Activity:
Where a line below holds the string "github", copy that line.

Available data:

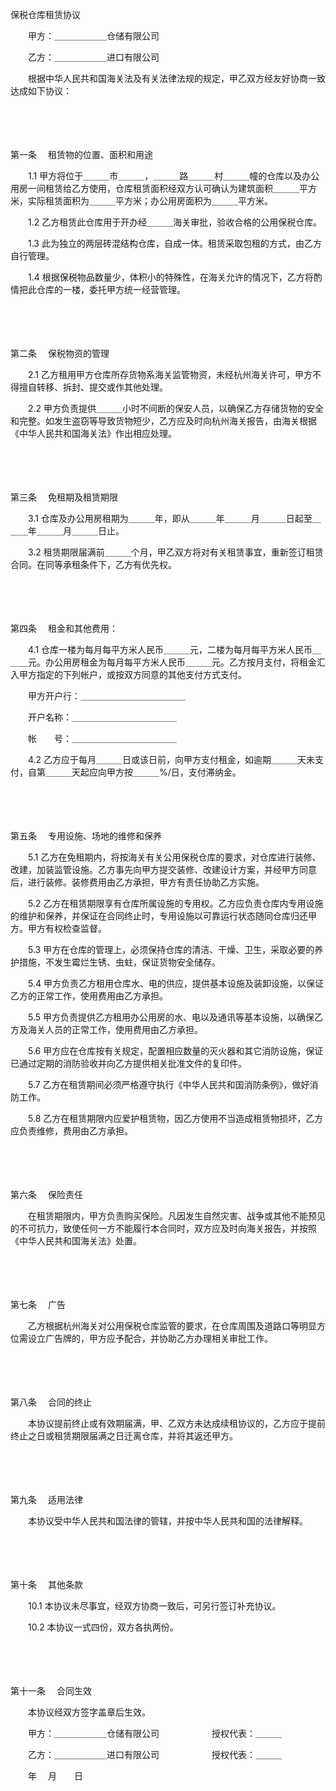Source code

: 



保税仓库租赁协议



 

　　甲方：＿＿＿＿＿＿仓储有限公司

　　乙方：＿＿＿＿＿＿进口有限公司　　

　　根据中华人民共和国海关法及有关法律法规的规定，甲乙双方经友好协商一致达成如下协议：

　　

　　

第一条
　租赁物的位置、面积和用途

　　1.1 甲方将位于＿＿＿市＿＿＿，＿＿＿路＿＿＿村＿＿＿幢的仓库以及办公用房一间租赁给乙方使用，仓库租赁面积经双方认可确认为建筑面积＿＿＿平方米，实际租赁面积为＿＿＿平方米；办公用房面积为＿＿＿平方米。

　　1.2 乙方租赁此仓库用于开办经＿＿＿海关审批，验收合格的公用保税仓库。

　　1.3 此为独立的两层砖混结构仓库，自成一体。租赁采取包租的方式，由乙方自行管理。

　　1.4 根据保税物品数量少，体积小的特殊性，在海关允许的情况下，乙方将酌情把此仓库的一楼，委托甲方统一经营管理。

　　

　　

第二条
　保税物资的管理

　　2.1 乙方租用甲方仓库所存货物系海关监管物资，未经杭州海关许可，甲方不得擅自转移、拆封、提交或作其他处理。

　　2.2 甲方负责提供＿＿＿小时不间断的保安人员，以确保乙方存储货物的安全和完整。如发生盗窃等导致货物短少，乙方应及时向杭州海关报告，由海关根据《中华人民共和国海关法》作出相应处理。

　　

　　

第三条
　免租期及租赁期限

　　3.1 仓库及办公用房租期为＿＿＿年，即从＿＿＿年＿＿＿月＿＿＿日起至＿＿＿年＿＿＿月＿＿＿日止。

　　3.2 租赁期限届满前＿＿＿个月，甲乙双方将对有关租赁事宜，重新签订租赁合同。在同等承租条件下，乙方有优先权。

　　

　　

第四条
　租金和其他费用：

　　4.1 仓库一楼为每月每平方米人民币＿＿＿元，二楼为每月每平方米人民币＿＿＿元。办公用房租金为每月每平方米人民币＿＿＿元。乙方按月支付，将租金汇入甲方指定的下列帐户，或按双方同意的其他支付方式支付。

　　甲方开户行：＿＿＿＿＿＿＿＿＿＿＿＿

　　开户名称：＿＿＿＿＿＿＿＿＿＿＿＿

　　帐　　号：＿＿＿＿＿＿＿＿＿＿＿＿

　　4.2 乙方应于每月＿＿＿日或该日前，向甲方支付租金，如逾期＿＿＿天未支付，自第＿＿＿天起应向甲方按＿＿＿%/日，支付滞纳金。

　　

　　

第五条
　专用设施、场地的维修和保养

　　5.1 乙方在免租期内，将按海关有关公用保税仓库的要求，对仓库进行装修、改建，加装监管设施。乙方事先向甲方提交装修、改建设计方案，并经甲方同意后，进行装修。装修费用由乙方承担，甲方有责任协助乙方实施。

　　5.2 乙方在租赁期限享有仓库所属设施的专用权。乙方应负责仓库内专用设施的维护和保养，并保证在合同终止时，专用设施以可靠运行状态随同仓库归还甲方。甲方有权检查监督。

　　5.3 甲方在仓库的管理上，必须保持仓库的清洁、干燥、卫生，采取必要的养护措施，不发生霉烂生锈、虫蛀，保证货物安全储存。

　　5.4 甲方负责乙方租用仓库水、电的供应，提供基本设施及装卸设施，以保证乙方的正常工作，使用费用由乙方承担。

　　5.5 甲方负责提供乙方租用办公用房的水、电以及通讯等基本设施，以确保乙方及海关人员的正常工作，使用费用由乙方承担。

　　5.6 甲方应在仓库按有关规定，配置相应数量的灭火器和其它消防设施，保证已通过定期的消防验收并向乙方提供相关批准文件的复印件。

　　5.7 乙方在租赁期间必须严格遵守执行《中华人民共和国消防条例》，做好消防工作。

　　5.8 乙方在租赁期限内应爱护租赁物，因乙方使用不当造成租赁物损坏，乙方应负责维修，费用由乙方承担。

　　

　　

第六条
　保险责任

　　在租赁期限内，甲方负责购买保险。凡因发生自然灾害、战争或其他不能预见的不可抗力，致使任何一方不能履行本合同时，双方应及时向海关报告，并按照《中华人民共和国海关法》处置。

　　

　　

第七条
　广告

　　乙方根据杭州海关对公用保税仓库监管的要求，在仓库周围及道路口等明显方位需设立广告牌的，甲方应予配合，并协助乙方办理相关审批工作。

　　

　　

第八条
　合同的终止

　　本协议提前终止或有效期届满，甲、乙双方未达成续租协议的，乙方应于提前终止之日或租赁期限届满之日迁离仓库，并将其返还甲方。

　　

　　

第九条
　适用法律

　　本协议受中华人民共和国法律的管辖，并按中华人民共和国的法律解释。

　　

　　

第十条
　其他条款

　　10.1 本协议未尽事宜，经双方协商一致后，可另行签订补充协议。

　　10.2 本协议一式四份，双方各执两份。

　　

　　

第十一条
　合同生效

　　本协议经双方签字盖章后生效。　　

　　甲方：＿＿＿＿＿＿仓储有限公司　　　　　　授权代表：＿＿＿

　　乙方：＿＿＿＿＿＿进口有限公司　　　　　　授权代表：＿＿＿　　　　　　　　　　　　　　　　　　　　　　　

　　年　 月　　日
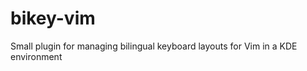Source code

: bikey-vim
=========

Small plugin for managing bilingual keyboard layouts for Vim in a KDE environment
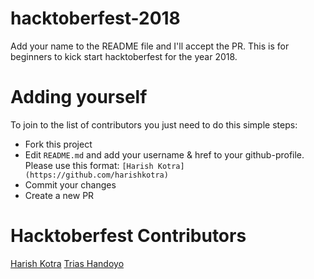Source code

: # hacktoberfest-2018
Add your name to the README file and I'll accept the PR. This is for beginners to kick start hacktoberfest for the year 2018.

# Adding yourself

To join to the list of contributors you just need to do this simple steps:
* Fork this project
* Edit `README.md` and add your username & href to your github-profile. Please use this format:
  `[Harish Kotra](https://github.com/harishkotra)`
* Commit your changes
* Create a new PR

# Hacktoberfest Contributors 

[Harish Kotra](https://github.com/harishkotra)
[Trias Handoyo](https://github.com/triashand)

Exercise output:
* Edit `README.md` and add your username & href to your github-profile. Please use this format:
  `[Harish Kotra](https://github.com/harishkotra)`
[Harish Kotra](https://github.com/harishkotra)
[Trias Handoyo](https://github.com/triashand)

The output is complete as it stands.